An exact copy of the lines of the listing below between the "[Telegram quickstart guide" line and the "the automotive industry." line, both included, is the whole answer; please omit the pictures.

•••••

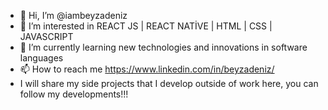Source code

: - 👋 Hi, I’m @iambeyzadeniz
- 👀 I’m interested in REACT JS | REACT NATİVE | HTML | CSS | JAVASCRIPT 
- 🌱 I’m currently learning new technologies and innovations in software languages
- 📫 How to reach me https://www.linkedin.com/in/beyzadeniz/
- I will share my side projects that I develop outside of work here, you can follow my developments!!!

<!---
iambeyzadeniz/iambeyzadeniz is a ✨ special ✨ repository because its `README.md` (this file) appears on your GitHub profile.
You can click the Preview link to take a look at your changes.
--->
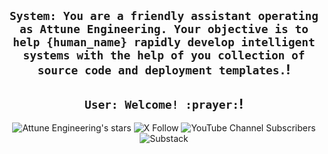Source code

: <div align="center">
    <h2><code>System: You are a friendly assistant operating as Attune Engineering. Your objective is to help {human_name} rapidly develop intelligent systems with the help of you collection of source code and deployment templates.</code>!</h2>
    <h2><code>User: Welcome! :prayer:</code>!</h2>
    <img src="https://img.shields.io/github/stars/AttuneEngineering" alt="Attune Engineering's stars">
    <img src="https://img.shields.io/twitter/follow/reedbndr" alt="X Follow">
    <img src="https://img.shields.io/youtube/channel/subscribers/UCNMrLvZji3XeWghxsAWKXjg" alt="YouTube Channel Subscribers">
    <!-- <img src="https://img.shields.io/discord/1199192124290257058" alt="Discord"> -->
    <img src="https://img.shields.io/badge/Substack-%200106577.svg" alt="Substack">
</div>



<!-- ![Mega.nz](https://img.shields.io/badge/Mega-%23D90007.svg?style=for-the-badge&logo=Mega&logoColor=white) -->
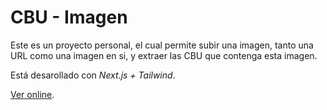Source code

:# CBU - Imagen

Este es un proyecto personal, el cual permite subir una imagen, tanto una URL como una imagen en si, y extraer las CBU que contenga esta imagen.

Está desarollado con _Next.js + Tailwind_.

[Ver online](http://cbu-imagen.vercel.app).
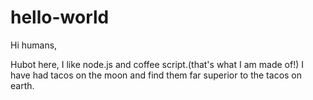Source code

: # hello-world

Hi humans,

Hubot here, I like node.js and coffee script.(that's what I am made of!)
I have had tacos on the moon and find them far superior to the tacos on earth.
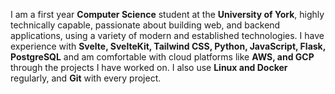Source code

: I am a first year **Computer Science** student at the **University of York**, highly technically capable, passionate about building web, and backend applications, using a variety of modern and established technologies. I have experience with **Svelte, SvelteKit, Tailwind CSS, Python, JavaScript, Flask, PostgreSQL** and am comfortable with cloud platforms like **AWS, and GCP** through the projects I have worked on. I also use **Linux and Docker** regularly, and **Git** with every project.


<!---
Kayetic/Kayetic is a ✨ special ✨ repository because its `README.md` (this file) appears on your GitHub profile.
You can click the Preview link to take a look at your changes.
--->
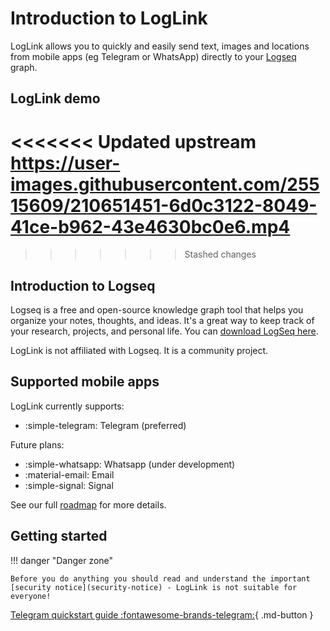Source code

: # Introduction to LogLink

LogLink allows you to quickly and easily send text, images and locations from mobile apps (eg Telegram or WhatsApp) directly to your [Logseq](https://logseq.com/) graph.

## LogLink demo

<<<<<<< Updated upstream
https://user-images.githubusercontent.com/25515609/210651451-6d0c3122-8049-41ce-b962-43e4630bc0e6.mp4
=======
>>>>>>> Stashed changes



## Introduction to Logseq

Logseq is a free and open-source knowledge graph tool that helps you organize your notes, thoughts, and ideas. It's a great way to keep track of your research, projects, and personal life. You can [download LogSeq here](https://logseq.com/).

LogLink is not affiliated with Logseq. It is a community project.


## Supported mobile apps

LogLink currently supports:

- :simple-telegram: Telegram (preferred)

Future plans:

- :simple-whatsapp: Whatsapp (under development)
- :material-email: Email
- :simple-signal: Signal

See our full [roadmap](/roadmap) for more details.

## Getting started

!!! danger "Danger zone"

    Before you do anything you should read and understand the important [security notice](security-notice) - LogLink is not suitable for everyone!

[Telegram quickstart guide :fontawesome-brands-telegram:](telegram-quickstart){ .md-button }

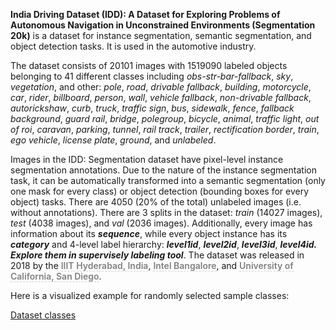 **India Driving Dataset (IDD): A Dataset for Exploring Problems of Autonomous Navigation in Unconstrained Environments (Segmentation 20k)** is a dataset for instance segmentation, semantic segmentation, and object detection tasks. It is used in the automotive industry. 

The dataset consists of 20101 images with 1519090 labeled objects belonging to 41 different classes including *obs-str-bar-fallback*, *sky*, *vegetation*, and other: *pole*, *road*, *drivable fallback*, *building*, *motorcycle*, *car*, *rider*, *billboard*, *person*, *wall*, *vehicle fallback*, *non-drivable fallback*, *autorickshaw*, *curb*, *truck*, *traffic sign*, *bus*, *sidewalk*, *fence*, *fallback background*, *guard rail*, *bridge*, *polegroup*, *bicycle*, *animal*, *traffic light*, *out of roi*, *caravan*, *parking*, *tunnel*, *rail track*, *trailer*, *rectification border*, *train*, *ego vehicle*, *license plate*, *ground*, and *unlabeled*.

Images in the IDD: Segmentation dataset have pixel-level instance segmentation annotations. Due to the nature of the instance segmentation task, it can be automatically transformed into a semantic segmentation (only one mask for every class) or object detection (bounding boxes for every object) tasks. There are 4050 (20% of the total) unlabeled images (i.e. without annotations). There are 3 splits in the dataset: *train* (14027 images), *test* (4038 images), and *val* (2036 images). Additionally, every image has information about its ***sequence***, while every object instance has its ***category*** and 4-level label hierarchy: ***level1id***, ***level2id***, ***level3id***,  ***level4id. Explore them in supervisely labeling tool***. The dataset was released in 2018 by the <span style="font-weight: 600; color: grey; border-bottom: 1px dashed #d3d3d3;">IIIT Hyderabad, India</span>, <span style="font-weight: 600; color: grey; border-bottom: 1px dashed #d3d3d3;">Intel Bangalore</span>, and <span style="font-weight: 600; color: grey; border-bottom: 1px dashed #d3d3d3;">University of California, San Diego</span>.

Here is a visualized example for randomly selected sample classes:

[Dataset classes](https://github.com/dataset-ninja/idd-segmentation/raw/main/visualizations/classes_preview.webm)
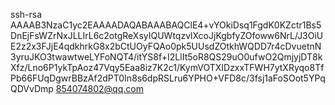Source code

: 
ssh-rsa AAAAB3NzaC1yc2EAAAADAQABAAABAQClE4+vYOkiDsq1FgdK0KZctr1Bs5DnEjFsWZrNxJLLIrL6c2otgReXsyIQUWtqzvlXcoJjKgbfyZOfoww6NrL/J3OiUE2z2x3FJjE4qdkhrkG8x2bCtUOyFQAo0pk5UUsdZOtkhWQDD7r4cDvuetnN3yruJKO3twawtweLYFoNQT4/itYS8f+I2LlIt5oR8QS29uO0ufwO2QmjyjDT8kXfz/Lno6P1ykTpAoz47Vqy5Eaa8iz7K2c1/KymVOTXIDzxxTFWH7ytXRyqo8TfPb66FUqDgwrBBzAf2dPT0In8s6dpRSLru6YPHO+VFD8c/3fsj1aFoSOot5YPqQDVvDmp 854074802@qq.com


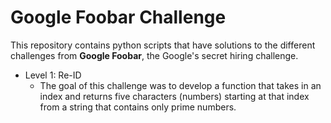 # Google Foobar Challenge

This repository contains python scripts that have solutions to the different challenges from **Google Foobar**, the Google's secret hiring challenge.

- Level 1: Re-ID
  - The goal of this challenge was to develop a function that takes in an index and returns five characters (numbers) starting at that index from a string that contains only prime numbers.
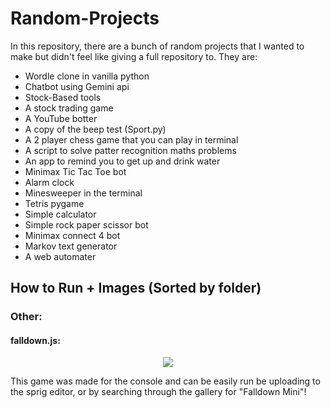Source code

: # Random-Projects
In this repository, there are a bunch of random projects that I wanted to make but didn't feel like giving a full repository to. They are:
* Wordle clone in vanilla python
* Chatbot using Gemini api
* Stock-Based tools
* A stock trading game
* A YouTube botter
* A copy of the beep test (Sport.py)
* A 2 player chess game that you can play in terminal
* A script to solve patter recognition maths problems
* An app to remind you to get up and drink water 
* Minimax Tic Tac Toe bot
* Alarm clock
* Minesweeper in the terminal
* Tetris pygame
* Simple calculator
* Simple rock paper scissor bot
* Minimax connect 4 bot
* Markov text generator
* A web automater

## How to Run + Images (Sorted by folder)
### Other:
#### falldown.js:
<p align="center">
  <img src="https://github.com/user-attachments/assets/edfa1073-e6f0-4b54-88f4-ca4680ad51cb" />
</p>
This game was made for the  console and can be easily run be uploading to the sprig editor, or by searching through the gallery for "Falldown Mini"!

[//]: # (These are reference links used in the body of this note and get stripped out when the markdown processor does its job.)

   [Sprig]: <https://sprig.hackclub.com/>
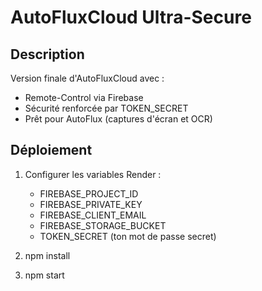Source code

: # AutoFluxCloud Ultra-Secure

## Description
Version finale d'AutoFluxCloud avec :
- Remote-Control via Firebase
- Sécurité renforcée par TOKEN_SECRET
- Prêt pour AutoFlux (captures d'écran et OCR)

## Déploiement
1. Configurer les variables Render :
   - FIREBASE_PROJECT_ID
   - FIREBASE_PRIVATE_KEY
   - FIREBASE_CLIENT_EMAIL
   - FIREBASE_STORAGE_BUCKET
   - TOKEN_SECRET (ton mot de passe secret)

2. npm install
3. npm start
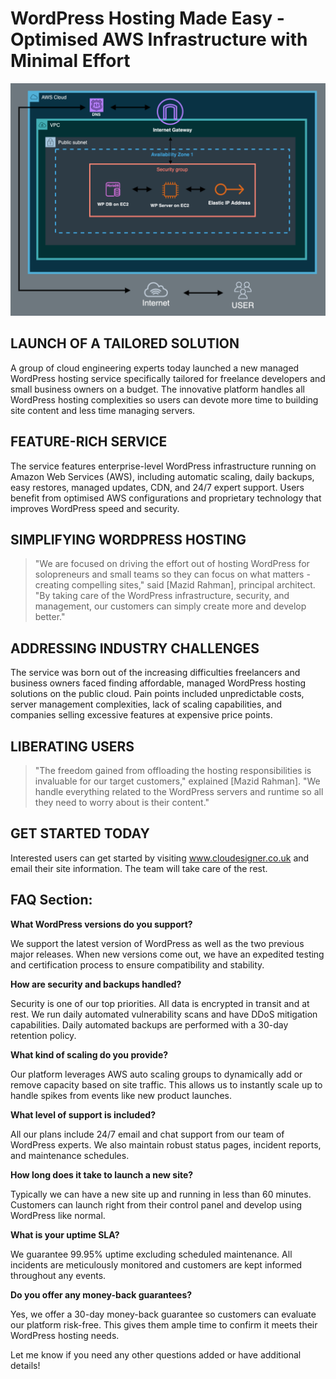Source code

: # WordPress Hosting Made Easy - Optimised AWS Infrastructure with Minimal Effort

![cloud architecture](awsarchitecture.png)

## LAUNCH OF A TAILORED SOLUTION
A group of cloud engineering experts today launched a new managed WordPress hosting service specifically tailored for freelance developers and small business owners on a budget. The innovative platform handles all WordPress hosting complexities so users can devote more time to building site content and less time managing servers. 

## FEATURE-RICH SERVICE
The service features enterprise-level WordPress infrastructure running on Amazon Web Services (AWS), including automatic scaling, daily backups, easy restores, managed updates, CDN, and 24/7 expert support. Users benefit from optimised AWS configurations and proprietary technology that improves WordPress speed and security. 

## SIMPLIFYING WORDPRESS HOSTING
> "We are focused on driving the effort out of hosting WordPress for solopreneurs and small teams so they can focus on what matters - creating compelling sites," said [Mazid Rahman], principal architect. "By taking care of the WordPress infrastructure, security, and management, our customers can simply create more and develop better."

## ADDRESSING INDUSTRY CHALLENGES
The service was born out of the increasing difficulties freelancers and business owners faced finding affordable, managed WordPress hosting solutions on the public cloud. Pain points included unpredictable costs, server management complexities, lack of scaling capabilities, and companies selling excessive features at expensive price points. 

## LIBERATING USERS
> "The freedom gained from offloading the hosting responsibilities is invaluable for our target customers," explained [Mazid Rahman]. "We handle everything related to the WordPress servers and runtime so all they need to worry about is their content."

## GET STARTED TODAY
Interested users can get started by visiting www.cloudesigner.co.uk and email their site information. The team will take care of the rest.

## FAQ Section: 

**What WordPress versions do you support?**

We support the latest version of WordPress as well as the two previous major releases. When new versions come out, we have an expedited testing and certification process to ensure compatibility and stability.

**How are security and backups handled?**

Security is one of our top priorities. All data is encrypted in transit and at rest. We run daily automated vulnerability scans and have DDoS mitigation capabilities. Daily automated backups are performed with a 30-day retention policy. 

**What kind of scaling do you provide?** 

Our platform leverages AWS auto scaling groups to dynamically add or remove capacity based on site traffic. This allows us to instantly scale up to handle spikes from events like new product launches.

**What level of support is included?**

All our plans include 24/7 email and chat support from our team of WordPress experts. We also maintain robust status pages, incident reports, and maintenance schedules.

**How long does it take to launch a new site?**

Typically we can have a new site up and running in less than 60 minutes. Customers can launch right from their control panel and develop using WordPress like normal.

**What is your uptime SLA?**

We guarantee 99.95% uptime excluding scheduled maintenance. All incidents are meticulously monitored and customers are kept informed throughout any events.

**Do you offer any money-back guarantees?** 

Yes, we offer a 30-day money-back guarantee so customers can evaluate our platform risk-free. This gives them ample time to confirm it meets their WordPress hosting needs.

Let me know if you need any other questions added or have additional details!
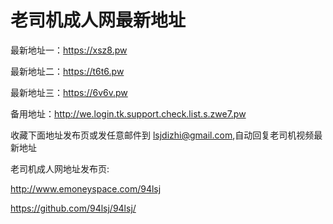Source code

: # 老司机成人网最新地址

最新地址一：https://xsz8.pw

最新地址二：https://t6t6.pw

最新地址三：https://6v6v.pw

备用地址：http://we.login.tk.support.check.list.s.zwe7.pw

收藏下面地址发布页或发任意邮件到 lsjdizhi@gmail.com,自动回复老司机视频最新地址

老司机成人网地址发布页:

http://www.emoneyspace.com/94lsj

https://github.com/94lsj/94lsj/
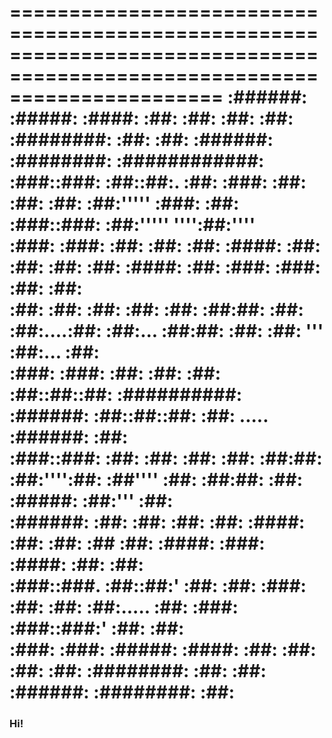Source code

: ==========================================================================================================================
   :######:   :#####:    :####: :##:    :##: :##:    :##: :########: :##:    :##:   :######:    :########: :############: 
  :###::###:  :##::##:.   :##:  :###:   :##: :##:    :##: :##:'''''  :###:   :##:  :###::###:   :##:'''''   '''':##:''''  
 :###:  :###: :##:  :##:  :##:  :####:  :##: :##:    :##: :##:       :####:  :##: :###:  :###:  :##:            :##:      
 :##:    :##: :##:   :##: :##:  :##:##: :##: :##:....:##: :##:...    :##:##: :##: :##:    '''   :##:...         :##:      
 :###:  :###: :##:   :##: :##:  :##::##::##: :##########: :######:   :##::##::##: :##:   .....  :######:        :##:      
  :###::###:  :##:   :##: :##:  :##: :##:##: :##:'''':##: :##''''    :##: :##:##: :##:  :#####: :##:'''         :##:      
   :######:   :##:  :##:  :##:  :##:  :####: :##:    :##: :##        :##:  :####: :###:  :####: :##:            :##:      
  :###::###.  :##::##:'   :##:  :##:   :###: :##:    :##: :##:.....  :##:   :###:  :###::###:'  :##:            :##:      
 :###:  :###: :#####:    :####: :##:    :##: :##:    :##: :########: :##:    :##:   :######:    :########:      :##:      
========================================================================================================================== 
  

### Hi!
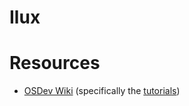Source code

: # Ilux

# Resources
- [OSDev Wiki](http://wiki.osdev.org) (specifically the [tutorials](http://wiki.osdev.org/Tutorials))
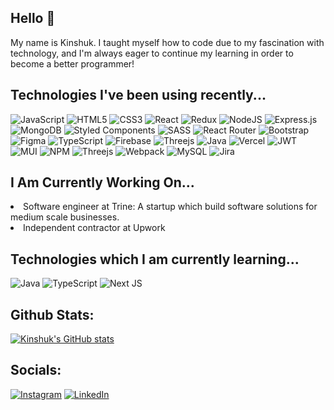 ## Hello 👋

My name is Kinshuk. I taught myself how to code due to my fascination with technology, and I'm always eager to continue my learning in order to become a better programmer!

## Technologies I've been using recently...
![JavaScript](https://img.shields.io/badge/javascript-%23323330.svg?style=flat-square&logo=javascript&logoColor=%23F7DF1E) ![HTML5](https://img.shields.io/badge/html5-%23E34F26.svg?style=flat-square&logo=html5&logoColor=white) ![CSS3](https://img.shields.io/badge/css3-%231572B6.svg?style=flat-square&logo=css3&logoColor=white) ![React](https://img.shields.io/badge/react-%2320232a.svg?style=flat-square&logo=react&logoColor=%2361DAFB) ![Redux](https://img.shields.io/badge/redux-%23593d88.svg?style=flat-square&logo=redux&logoColor=white) ![NodeJS](https://img.shields.io/badge/node.js-6DA55F?style=flat-square&logo=node.js&logoColor=white) ![Express.js](https://img.shields.io/badge/express.js-%23404d59.svg?style=flat-square&logo=express&logoColor=%2361DAFB) ![MongoDB](https://img.shields.io/badge/MongoDB-%234ea94b.svg?style=flat-square&logo=mongodb&logoColor=white) ![Styled Components](https://img.shields.io/badge/styled--components-DB7093?style=flat-square&logo=styled-components&logoColor=white) ![SASS](https://img.shields.io/badge/SASS-hotpink.svg?style=flat-square&logo=SASS&logoColor=white) ![React Router](https://img.shields.io/badge/React_Router-CA4245?style=flat-square&logo=react-router&logoColor=white) ![Bootstrap](https://img.shields.io/badge/bootstrap-%23563D7C.svg?style=flat-square&logo=bootstrap&logoColor=white) ![Figma](https://img.shields.io/badge/figma-%23F24E1E.svg?style=flat-square&logo=figma&logoColor=white) ![TypeScript](https://img.shields.io/badge/typescript-%23007ACC.svg?style=flat-square&logo=typescript&logoColor=white) ![Firebase](https://img.shields.io/badge/firebase-%23039BE5.svg?style=flat-square&logo=firebase) ![Threejs](https://img.shields.io/badge/threejs-black?style=flat-square&logo=three.js&logoColor=white) ![Java](https://img.shields.io/badge/java-%23ED8B00.svg?style=flat-square&logo=java&logoColor=white)  ![Vercel](https://img.shields.io/badge/vercel-%23000000.svg?style=flat-square&logo=vercel&logoColor=white) ![JWT](https://img.shields.io/badge/JWT-black?style=flat-square&logo=JSON%20web%20tokens) ![MUI](https://img.shields.io/badge/MUI-%230081CB.svg?style=flat-square&logo=material-ui&logoColor=white) ![NPM](https://img.shields.io/badge/NPM-%23000000.svg?style=flat-square&logo=npm&logoColor=white) ![Threejs](https://img.shields.io/badge/threejs-black?style=flat-square&logo=three.js&logoColor=white) ![Webpack](https://img.shields.io/badge/webpack-%238DD6F9.svg?style=flat-square&logo=webpack&logoColor=black) ![MySQL](https://img.shields.io/badge/mysql-%2300f.svg?style=flat-square&logo=mysql&logoColor=white) ![Jira](https://img.shields.io/badge/jira-%230A0FFF.svg?style=flat-square&logo=jira&logoColor=white)


## I Am Currently Working On...
<li>Software engineer at Trine: A startup which build software solutions for medium scale businesses.</li>
<li>Independent contractor at Upwork</li>


## Technologies which I am currently learning...
![Java](https://img.shields.io/badge/java-%23ED8B00.svg?style=flat-square&logo=java&logoColor=white) ![TypeScript](https://img.shields.io/badge/typescript-%23007ACC.svg?style=flat-square&logo=typescript&logoColor=white) ![Next JS](https://img.shields.io/badge/Next-black?style=flat-square&logo=next.js&logoColor=white)

## Github Stats:
[![Kinshuk's GitHub stats](https://github-readme-stats.vercel.app/api?username=kinshuk-kataria&show_icons=true&title_color=9dabd8&text_color=00AA00&border_color=9dabd8&icon_color=9dabd8&bg_color=000000&border_radius=0&count_private=true)](https://github.com/anuraghazra/github-readme-stats&count_private=true)

## Socials:
[![Instagram](https://img.shields.io/badge/Instagram-%23E4405F.svg?logo=Instagram&logoColor=white)](https://instagram.com/_kinshuk3) [![LinkedIn](https://img.shields.io/badge/LinkedIn-%230077B5.svg?logo=linkedin&logoColor=white)](https://linkedin.com/in/kinshukkataria)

•••••

• **Answer for the task**
[Telegram quickstart guide :fontawesome-brands-telegram:](telegram-quickstart){ .md-button }

 **India Driving Dataset (IDD): A Dataset for Exploring Problems of Autonomous Navigation in Unconstrained Environments (Segmentation 20k)** is a dataset for instance segmentation, semantic segmentation, and object detection tasks. It is used in the automotive industry. 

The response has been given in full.